TASK INPUT
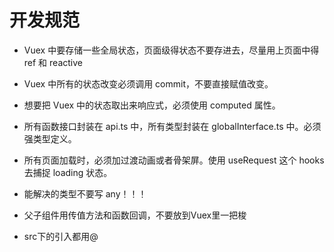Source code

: # 开发规范

- Vuex 中要存储一些全局状态，页面级得状态不要存进去，尽量用上页面中得 ref 和 reactive

- Vuex 中所有的状态改变必须调用 commit，不要直接赋值改变。

- 想要把 Vuex 中的状态取出来响应式，必须使用 computed 属性。

- 所有函数接口封装在 api.ts 中，所有类型封装在 globalInterface.ts 中。必须强类型定义。

- 所有页面加载时，必须加过渡动画或者骨架屏。使用 useRequest 这个 hooks 去捕捉 loading 状态。

- 能解决的类型不要写 any！！！

- 父子组件用传值方法和函数回调，不要放到Vuex里一把梭

- src下的引入都用@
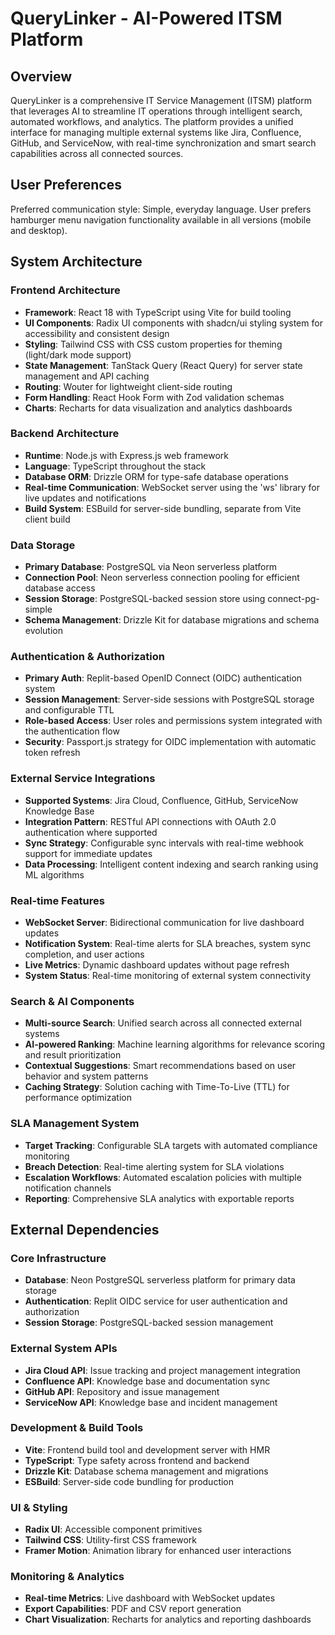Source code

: # QueryLinker - AI-Powered ITSM Platform

## Overview

QueryLinker is a comprehensive IT Service Management (ITSM) platform that leverages AI to streamline IT operations through intelligent search, automated workflows, and analytics. The platform provides a unified interface for managing multiple external systems like Jira, Confluence, GitHub, and ServiceNow, with real-time synchronization and smart search capabilities across all connected sources.

## User Preferences

Preferred communication style: Simple, everyday language.
User prefers hamburger menu navigation functionality available in all versions (mobile and desktop).

## System Architecture

### Frontend Architecture
- **Framework**: React 18 with TypeScript using Vite for build tooling
- **UI Components**: Radix UI components with shadcn/ui styling system for accessibility and consistent design
- **Styling**: Tailwind CSS with CSS custom properties for theming (light/dark mode support)
- **State Management**: TanStack Query (React Query) for server state management and API caching
- **Routing**: Wouter for lightweight client-side routing
- **Form Handling**: React Hook Form with Zod validation schemas
- **Charts**: Recharts for data visualization and analytics dashboards

### Backend Architecture
- **Runtime**: Node.js with Express.js web framework
- **Language**: TypeScript throughout the stack
- **Database ORM**: Drizzle ORM for type-safe database operations
- **Real-time Communication**: WebSocket server using the 'ws' library for live updates and notifications
- **Build System**: ESBuild for server-side bundling, separate from Vite client build

### Data Storage
- **Primary Database**: PostgreSQL via Neon serverless platform
- **Connection Pool**: Neon serverless connection pooling for efficient database access
- **Session Storage**: PostgreSQL-backed session store using connect-pg-simple
- **Schema Management**: Drizzle Kit for database migrations and schema evolution

### Authentication & Authorization
- **Primary Auth**: Replit-based OpenID Connect (OIDC) authentication system
- **Session Management**: Server-side sessions with PostgreSQL storage and configurable TTL
- **Role-based Access**: User roles and permissions system integrated with the authentication flow
- **Security**: Passport.js strategy for OIDC implementation with automatic token refresh

### External Service Integrations
- **Supported Systems**: Jira Cloud, Confluence, GitHub, ServiceNow Knowledge Base
- **Integration Pattern**: RESTful API connections with OAuth 2.0 authentication where supported
- **Sync Strategy**: Configurable sync intervals with real-time webhook support for immediate updates
- **Data Processing**: Intelligent content indexing and search ranking using ML algorithms

### Real-time Features
- **WebSocket Server**: Bidirectional communication for live dashboard updates
- **Notification System**: Real-time alerts for SLA breaches, system sync completion, and user actions
- **Live Metrics**: Dynamic dashboard updates without page refresh
- **System Status**: Real-time monitoring of external system connectivity

### Search & AI Components
- **Multi-source Search**: Unified search across all connected external systems
- **AI-powered Ranking**: Machine learning algorithms for relevance scoring and result prioritization
- **Contextual Suggestions**: Smart recommendations based on user behavior and system patterns
- **Caching Strategy**: Solution caching with Time-To-Live (TTL) for performance optimization

### SLA Management System
- **Target Tracking**: Configurable SLA targets with automated compliance monitoring
- **Breach Detection**: Real-time alerting system for SLA violations
- **Escalation Workflows**: Automated escalation policies with multiple notification channels
- **Reporting**: Comprehensive SLA analytics with exportable reports

## External Dependencies

### Core Infrastructure
- **Database**: Neon PostgreSQL serverless platform for primary data storage
- **Authentication**: Replit OIDC service for user authentication and authorization
- **Session Storage**: PostgreSQL-backed session management

### External System APIs
- **Jira Cloud API**: Issue tracking and project management integration
- **Confluence API**: Knowledge base and documentation sync
- **GitHub API**: Repository and issue management
- **ServiceNow API**: Knowledge base and incident management

### Development & Build Tools
- **Vite**: Frontend build tool and development server with HMR
- **TypeScript**: Type safety across frontend and backend
- **Drizzle Kit**: Database schema management and migrations
- **ESBuild**: Server-side code bundling for production

### UI & Styling
- **Radix UI**: Accessible component primitives
- **Tailwind CSS**: Utility-first CSS framework
- **Framer Motion**: Animation library for enhanced user interactions

### Monitoring & Analytics
- **Real-time Metrics**: Live dashboard with WebSocket updates
- **Export Capabilities**: PDF and CSV report generation
- **Chart Visualization**: Recharts for analytics and reporting dashboards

PROBLEM REQUIREMENTS
Please transcribe each entry exactly and exclude any image it contains.

SOLUTION FOR THIS EXERCISE
Source code

: # 开发规范

- Vuex 中要存储一些全局状态，页面级得状态不要存进去，尽量用上页面中得 ref 和 reactive

- Vuex 中所有的状态改变必须调用 commit，不要直接赋值改变。

- 想要把 Vuex 中的状态取出来响应式，必须使用 computed 属性。

- 所有函数接口封装在 api.ts 中，所有类型封装在 globalInterface.ts 中。必须强类型定义。

- 所有页面加载时，必须加过渡动画或者骨架屏。使用 useRequest 这个 hooks 去捕捉 loading 状态。

- 能解决的类型不要写 any！！！

- 父子组件用传值方法和函数回调，不要放到Vuex里一把梭

- src下的引入都用@
Source code

: # QueryLinker - AI-Powered ITSM Platform

## Overview

QueryLinker is a comprehensive IT Service Management (ITSM) platform that leverages AI to streamline IT operations through intelligent search, automated workflows, and analytics. The platform provides a unified interface for managing multiple external systems like Jira, Confluence, GitHub, and ServiceNow, with real-time synchronization and smart search capabilities across all connected sources.

## User Preferences

Preferred communication style: Simple, everyday language.
User prefers hamburger menu navigation functionality available in all versions (mobile and desktop).

## System Architecture

### Frontend Architecture
- **Framework**: React 18 with TypeScript using Vite for build tooling
- **UI Components**: Radix UI components with shadcn/ui styling system for accessibility and consistent design
- **Styling**: Tailwind CSS with CSS custom properties for theming (light/dark mode support)
- **State Management**: TanStack Query (React Query) for server state management and API caching
- **Routing**: Wouter for lightweight client-side routing
- **Form Handling**: React Hook Form with Zod validation schemas
- **Charts**: Recharts for data visualization and analytics dashboards

### Backend Architecture
- **Runtime**: Node.js with Express.js web framework
- **Language**: TypeScript throughout the stack
- **Database ORM**: Drizzle ORM for type-safe database operations
- **Real-time Communication**: WebSocket server using the 'ws' library for live updates and notifications
- **Build System**: ESBuild for server-side bundling, separate from Vite client build

### Data Storage
- **Primary Database**: PostgreSQL via Neon serverless platform
- **Connection Pool**: Neon serverless connection pooling for efficient database access
- **Session Storage**: PostgreSQL-backed session store using connect-pg-simple
- **Schema Management**: Drizzle Kit for database migrations and schema evolution

### Authentication & Authorization
- **Primary Auth**: Replit-based OpenID Connect (OIDC) authentication system
- **Session Management**: Server-side sessions with PostgreSQL storage and configurable TTL
- **Role-based Access**: User roles and permissions system integrated with the authentication flow
- **Security**: Passport.js strategy for OIDC implementation with automatic token refresh

### External Service Integrations
- **Supported Systems**: Jira Cloud, Confluence, GitHub, ServiceNow Knowledge Base
- **Integration Pattern**: RESTful API connections with OAuth 2.0 authentication where supported
- **Sync Strategy**: Configurable sync intervals with real-time webhook support for immediate updates
- **Data Processing**: Intelligent content indexing and search ranking using ML algorithms

### Real-time Features
- **WebSocket Server**: Bidirectional communication for live dashboard updates
- **Notification System**: Real-time alerts for SLA breaches, system sync completion, and user actions
- **Live Metrics**: Dynamic dashboard updates without page refresh
- **System Status**: Real-time monitoring of external system connectivity

### Search & AI Components
- **Multi-source Search**: Unified search across all connected external systems
- **AI-powered Ranking**: Machine learning algorithms for relevance scoring and result prioritization
- **Contextual Suggestions**: Smart recommendations based on user behavior and system patterns
- **Caching Strategy**: Solution caching with Time-To-Live (TTL) for performance optimization

### SLA Management System
- **Target Tracking**: Configurable SLA targets with automated compliance monitoring
- **Breach Detection**: Real-time alerting system for SLA violations
- **Escalation Workflows**: Automated escalation policies with multiple notification channels
- **Reporting**: Comprehensive SLA analytics with exportable reports

## External Dependencies

### Core Infrastructure
- **Database**: Neon PostgreSQL serverless platform for primary data storage
- **Authentication**: Replit OIDC service for user authentication and authorization
- **Session Storage**: PostgreSQL-backed session management

### External System APIs
- **Jira Cloud API**: Issue tracking and project management integration
- **Confluence API**: Knowledge base and documentation sync
- **GitHub API**: Repository and issue management
- **ServiceNow API**: Knowledge base and incident management

### Development & Build Tools
- **Vite**: Frontend build tool and development server with HMR
- **TypeScript**: Type safety across frontend and backend
- **Drizzle Kit**: Database schema management and migrations
- **ESBuild**: Server-side code bundling for production

### UI & Styling
- **Radix UI**: Accessible component primitives
- **Tailwind CSS**: Utility-first CSS framework
- **Framer Motion**: Animation library for enhanced user interactions

### Monitoring & Analytics
- **Real-time Metrics**: Live dashboard with WebSocket updates
- **Export Capabilities**: PDF and CSV report generation
- **Chart Visualization**: Recharts for analytics and reporting dashboards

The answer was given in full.